Das bestätigt auch Viktor Stüdeli, der ehemalige «Witisheriff» und Spezialist für Storchenfragen im Witizentrum Altreu. «Wir beobachten, dass jedes Jahr mehr Störche hier überwintern. Momentan sind es schätzungsweise zwischen 20 und 30.» Weshalb die Störche nicht mehr in den Süden fliegen, sei wissenschaftlich nicht belegt, aber man könne davon ausgehen, dass das etwas mit dem Klimawandel zu tun habe und dem damit verbundenen Nahrungsangebot hier, so Stüdeli.

Zwei Bundesämter geben gemeinsame Studie und Vollzugshilfe heraus

Letzten Herbst gab das Bundesamt für Umwelt gemeinsam mit dem Bundesamt für Zivilluftfahrt Bazl eine Studie resp. Vollzugshilfe mit dem Titel «Biodiversität und ökologischer Ausgleich auf Flugplätzen» heraus. Flugplätze könnten beim Schutz und bei der Förderung der Biodiversität eine zentrale Rolle spielen. Man müsse eine Brücke zwischen der Biodiversitätspolitik des Bundes und anderen Politikbereichen schlagen. Die Biodiversitätsstrategie Schweiz (SBS) und ihr 2017 vom Bundesrat verabschiedeter Aktionsplan ermutige die Behörden, die Biodiversität zu fördern, wann immer das möglich sei.

Im Vorwort schreiben die Autoren, dass Flugplätze oft über Flächen mit einer interessanten Biodiversität verfügten, die häufig weit grösser sei, als man annehmen könnte. Und dass diese sogar gefördert werden könne, indem man die von der Luftfahrt nicht genutzten Flächen, die sich für eine naturnahe Gestaltung eigneten, neu gestalte. «So können die Flugplatzhalter einen namhaften Beitrag zur Förderung und zum Schutz von Natur und Landschaft leisten.» Ein solches Vorgehen trage auch zu einem nuancierteren und positiven Image der Zivilluftfahrt bei – mit vernünftigen Investitionen.

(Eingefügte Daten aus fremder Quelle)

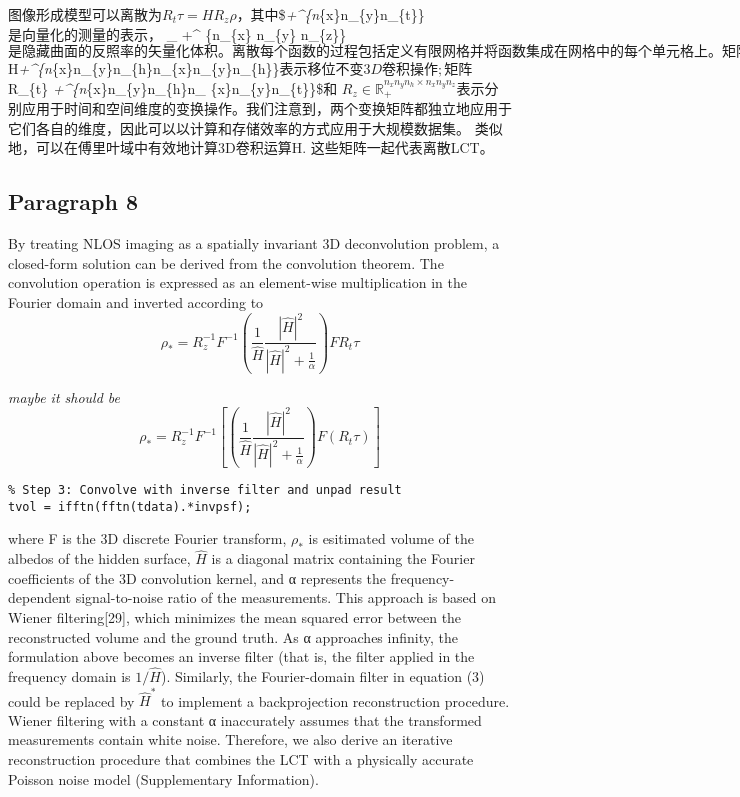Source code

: \documentclass[11pt]{article}
\begin{document}
图像形成模型可以离散为\(R_t\tau=HR_z\rho\)，其中\$\tau \in {}\emph{+\^{}\{n}\{x\}n\_\{y\}n\_\{t\}\}
\(是向量化的 测量的表示，\) \rho \in {} \_ +\^{} \{n\_\{x\}
n\_\{y\} n\_\{z\}\}
\(是隐藏曲面的反照率的矢量化体积。 离散每个函数的过程包括定义有限网格并将函数集成在网格中的每个单元格上。矩阵\)
H\in {}\emph{+\^{}\{n}\{x\}n\_\{y\}n\_\{h\}\times n\_\{x\}n\_\{y\}n\_\{h\}\}\(表示移位不变3D卷积操作;矩阵\)R\_\{t\}
\in {} \emph{+\^{}\{n}\{x\}n\_\{y\}n\_\{h\}\times n\_
\{x\}n\_\{y\}n\_\{t\}\}\$和
\(R_z \in \mathbb {R}_+^{n_{x}n_{y}n_{h} \times n_{x}n_{y}n_{z}}\)表示分别应用于时间和空间维度的变换操作。我们注意到，两个变换矩阵都独立地应用于它们各自的维度，因此可以以计算和存储效率的方式应用于大规模数据集。
类似地，可以在傅里叶域中有效地计算3D卷积运算H. 这些矩阵一起代表离散LCT。

    \subsection{Paragraph 8}\label{paragraph-8}

By treating NLOS imaging as a spatially invariant 3D deconvolution
problem, a closed-form solution can be derived from the convolution
theorem. The convolution operation is expressed as an element-wise
multiplication in the Fourier domain and inverted according to
\[\rho_{\ast}=R_{z}^{-1}F^{-1}(\frac{1}{\widehat{H}}\frac{|\widehat{H}|^{2}}{|\widehat{H}|^{2}+\frac{1}{\alpha}})FR_{t}\tau\]

\emph{maybe it should be}
\[\rho_{\ast}=R_{z}^{-1}F^{-1}[(\frac{1}{\widehat{H}}\frac{|\widehat{H}|^{2}}{|\widehat{H}|^{2}+\frac{1}{\alpha}})F(R_{t}\tau)]\]

\begin{verbatim}
% Step 3: Convolve with inverse filter and unpad result
tvol = ifftn(fftn(tdata).*invpsf);
\end{verbatim}

where F is the 3D discrete Fourier transform, \(\rho_{\ast}\) is
esitimated volume of the albedos of the hidden surface, \(\hat{H}\) is a
diagonal matrix containing the Fourier coefficients of the 3D
convolution kernel, and α represents the frequency-dependent
signal-to-noise ratio of the measurements. This approach is based on
Wiener filtering{[}29{]}, which minimizes the mean squared error between
the reconstructed volume and the ground truth. As α approaches infinity,
the formulation above becomes an inverse filter (that is, the filter
applied in the frequency domain is \(1/\hat{H}\)). Similarly, the
Fourier-domain filter in equation (3) could be replaced by
\(\hat{H}^{\ast}\) to implement a backprojection reconstruction
procedure. Wiener filtering with a constant α inaccurately assumes that
the transformed measurements contain white noise. Therefore, we also
derive an iterative reconstruction procedure that combines the LCT with
a physically accurate Poisson noise model (Supplementary Information).
\end{document}
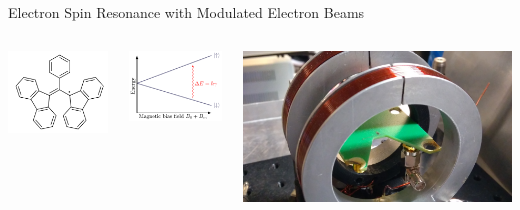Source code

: \documentclass[final]{beamer}
\begin{document}
\begin{frame}[fragile]{}
\begin{columns}[T]
\begin{column}{.49\linewidth}
\begin{block}{\Large Electron Spin Resonance with Modulated Electron Beams}
        \begin{columns}
          \begin{column}{0.3\columnwidth}
            \includegraphics[width=0.67\columnwidth]{figures/bdpa.png}
          \end{column}
          \begin{column}{0.3\columnwidth}
            \includegraphics[width=\columnwidth]{figures/zeeman.pdf}
          \end{column}
          \begin{column}{0.4\columnwidth}
            \includegraphics[width=\columnwidth]{figures/esrsetuppcb.jpg}
          \end{column}
        \end{columns}


\end{block}
\end{column}
\end{columns}
\end{frame}
\end{document}
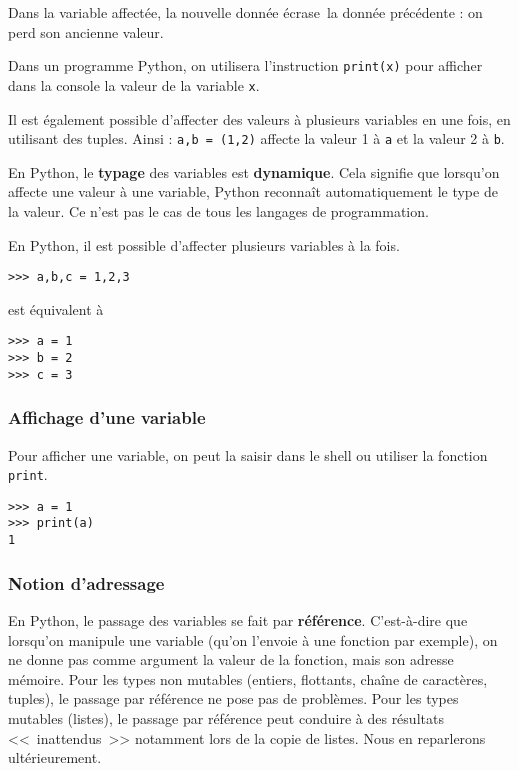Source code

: Dans la variable affectée, la nouvelle donnée \og écrase\fg\ la donnée précédente : on perd son 
ancienne valeur.

Dans un programme Python, on utilisera l'instruction \lstinline{print(x)}
pour afficher dans la console la valeur de la variable \lstinline{x}.

Il est également possible d'affecter des valeurs à plusieurs variables en une fois, en utilisant 
des tuples. Ainsi : \lstinline{a,b = (1,2)} affecte la valeur 1 à \lstinline{a} et la valeur 2 à 
\lstinline{b}.


\begin{remarque}
En Python, le \textbf{typage} des variables est \textbf{dynamique}. Cela signifie que lorsqu'on affecte une valeur à une variable, Python reconnaît automatiquement le type de la valeur. Ce n'est pas le cas de tous les langages de programmation.
\end{remarque}


\begin{remarque}
En Python, il est possible d'affecter plusieurs variables à la fois.

\begin{lstlisting}
>>> a,b,c = 1,2,3
\end{lstlisting}

est équivalent à 


\begin{lstlisting}
>>> a = 1
>>> b = 2
>>> c = 3
\end{lstlisting}
\end{remarque}

\subsubsection*{Affichage d'une variable}
Pour afficher une variable, on peut la saisir dans le shell ou utiliser la fonction \lstinline{print}.
\begin{lstlisting}
>>> a = 1
>>> print(a)
1
\end{lstlisting}


\subsubsection*{Notion d'adressage}

En Python, le passage des variables se fait par \textbf{référence}. C'est-à-dire que lorsqu'on manipule une variable (qu'on l'envoie à une fonction par exemple), on ne donne pas comme argument la valeur de la fonction, mais son adresse mémoire. Pour les types non mutables (entiers, flottants, chaîne de caractères, tuples), le passage par référence ne pose pas de problèmes. Pour les types mutables (listes), le passage par référence peut conduire à des résultats <<~inattendus~>> notamment lors de la copie de listes. Nous en reparlerons ultérieurement.

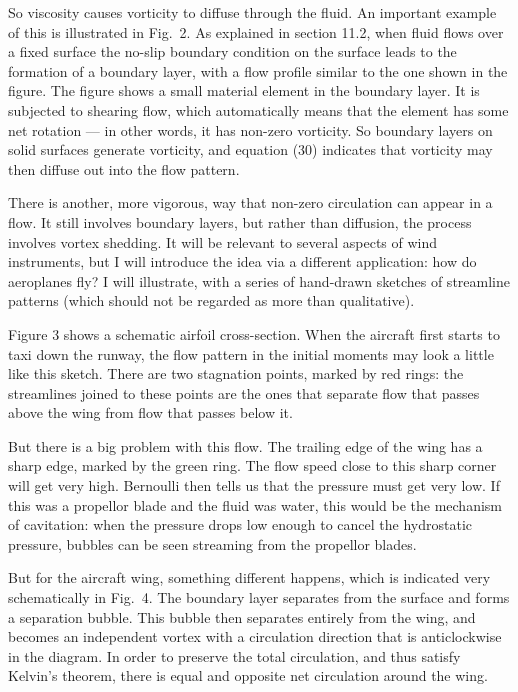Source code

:   So viscosity causes vorticity to diffuse through the fluid. An important 
  example of this is illustrated in Fig.\ 2. As explained in section 11.2, when 
  fluid flows over a fixed surface the no-slip boundary condition on the 
  surface leads to the formation of a boundary layer, with a flow profile 
  similar to the one shown in the figure. The figure shows a small material 
  element in the boundary layer. It is subjected to shearing flow, which 
  automatically means that the element has some net rotation --- in other 
  words, it has non-zero vorticity. So boundary layers on solid surfaces 
  generate vorticity, and equation (30) indicates that vorticity may then 
  diffuse out into the flow pattern. 

  There is another, more vigorous, way that non-zero circulation can appear in 
  a flow. It still involves boundary layers, but rather than diffusion, the 
  process involves vortex shedding. It will be relevant to several aspects of 
  wind instruments, but I will introduce the idea via a different application: 
  how do aeroplanes fly? I will illustrate, with a series of hand-drawn 
  sketches of streamline patterns (which should not be regarded as more than 
  qualitative). 

  Figure 3 shows a schematic airfoil cross-section. When the aircraft first 
  starts to taxi down the runway, the flow pattern in the initial moments may 
  look a little like this sketch. There are two stagnation points, marked by 
  red rings: the streamlines joined to these points are the ones that separate 
  flow that passes above the wing from flow that passes below it. 

  But there is a big problem with this flow. The trailing edge of the wing has 
  a sharp edge, marked by the green ring. The flow speed close to this sharp 
  corner will get very high. Bernoulli then tells us that the pressure must get 
  very low. If this was a propellor blade and the fluid was water, this would 
  be the mechanism of cavitation: when the pressure drops low enough to cancel 
  the hydrostatic pressure, bubbles can be seen streaming from the propellor 
  blades. 

  But for the aircraft wing, something different happens, which is indicated 
  very schematically in Fig.\ 4. The boundary layer separates from the surface 
  and forms a separation bubble. This bubble then separates entirely from the 
  wing, and becomes an independent vortex with a circulation direction that is 
  anticlockwise in the diagram. In order to preserve the total circulation, and 
  thus satisfy Kelvin's theorem, there is equal and opposite net circulation 
  around the wing. 

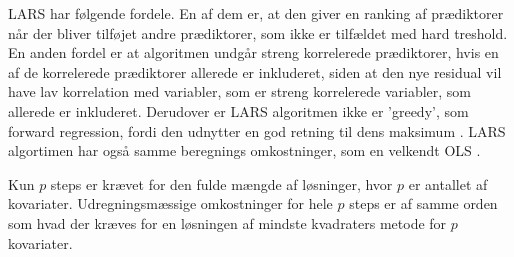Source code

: LARS har følgende fordele.
En af dem er, at den giver en ranking af prædiktorer når der bliver tilføjet andre prædiktorer, som ikke er tilfældet med hard treshold. 
En anden fordel er at algoritmen undgår streng korrelerede prædiktorer, hvis en af de korrelerede prædiktorer allerede er inkluderet, siden at den nye residual vil have lav korrelation med variabler, som er streng korrelerede variabler, som allerede er inkluderet. 
Derudover er LARS algoritmen ikke er 'greedy', som forward regression, fordi den udnytter en god retning til dens maksimum . 
LARS algortimen har også samme beregnings omkostninger, som en velkendt OLS \citep{hui_hastie}. 


Kun \(p\) steps er krævet for den fulde mængde af løsninger, hvor \(p\) er antallet af kovariater.
Udregningsmæssige omkostninger for hele \(p\) steps er af samme orden som hvad der kræves for en løsningen af mindste kvadraters metode for \(p\) kovariater.

 
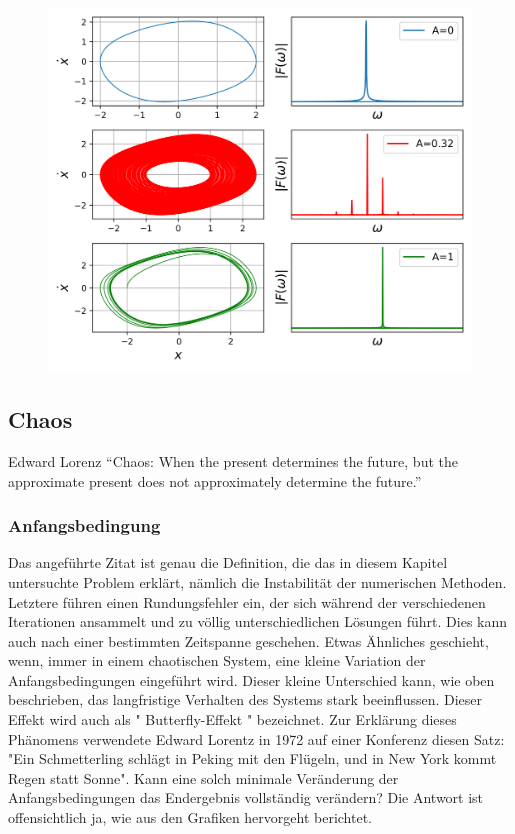 \begin{figure}[ht]
	\centering
	\includegraphics[width=\textwidth]{papers/vanderpol/figures/fft_plot.png}
	\caption{\todo{}\label{vanderpol:figures:fft}}
\end{figure}

\subsection{Chaos}
\label{vanderpol:subsection:chaos}
 
\begin{cquote}[30pt]{Edward Lorenz}
``Chaos: When the present determines the future, but the approximate present does not approximately determine the future.''
\end{cquote}
 
\subsubsection{Anfangsbedingung}
\label{vanderpol:subsubsection:anfangsbedingung}
 
Das angeführte Zitat ist genau die Definition, die das in diesem Kapitel untersuchte Problem erklärt, nämlich die Instabilität der numerischen Methoden. Letztere führen einen Rundungsfehler ein, der sich während der verschiedenen Iterationen ansammelt und zu völlig unterschiedlichen Lösungen führt. Dies kann auch nach einer bestimmten Zeitspanne geschehen.
Etwas Ähnliches geschieht, wenn, immer in einem chaotischen System, eine kleine Variation der Anfangsbedingungen eingeführt wird.  Dieser kleine Unterschied kann, wie oben beschrieben, das langfristige Verhalten des Systems stark beeinflussen. Dieser Effekt wird auch als " Butterfly-Effekt " bezeichnet. Zur Erklärung dieses Phänomens verwendete Edward Lorentz in 1972 auf einer Konferenz diesen Satz: "Ein Schmetterling schlägt in Peking mit den Flügeln, und in New York kommt Regen statt Sonne". Kann eine solch minimale Veränderung der Anfangsbedingungen das Endergebnis vollständig verändern? Die Antwort ist offensichtlich ja, wie aus den Grafiken hervorgeht berichtet.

«Diese Empfehlungen zur Förderung der Biodiversität und zum ökologischen Ausgleich auf Flugplätzen enthalten Informationen zu möglichen Formen der naturnahen Gestaltung auf Flugplätzen sowie zur Erhaltung und zur Entwicklung der Biodiversität und geben Hinweise zum Vorgehen bei der Planung (Erarbeitung eines Massnahmenplans) sowie zu den verschiedenen Finanzierungsmöglichkeiten», heisst es im Vorwort, unterzeichnet von Franziska Schwarz, Vizedirektorin des Bafu und Marcel Zuckschwerdt, Stellvertretender Direktor des Bazl.
Der ökologische Ausgleich biete die Möglichkeit, Biodiversität, aviatische Tätigkeiten und Spitzentechnologie zu vereinen. (om)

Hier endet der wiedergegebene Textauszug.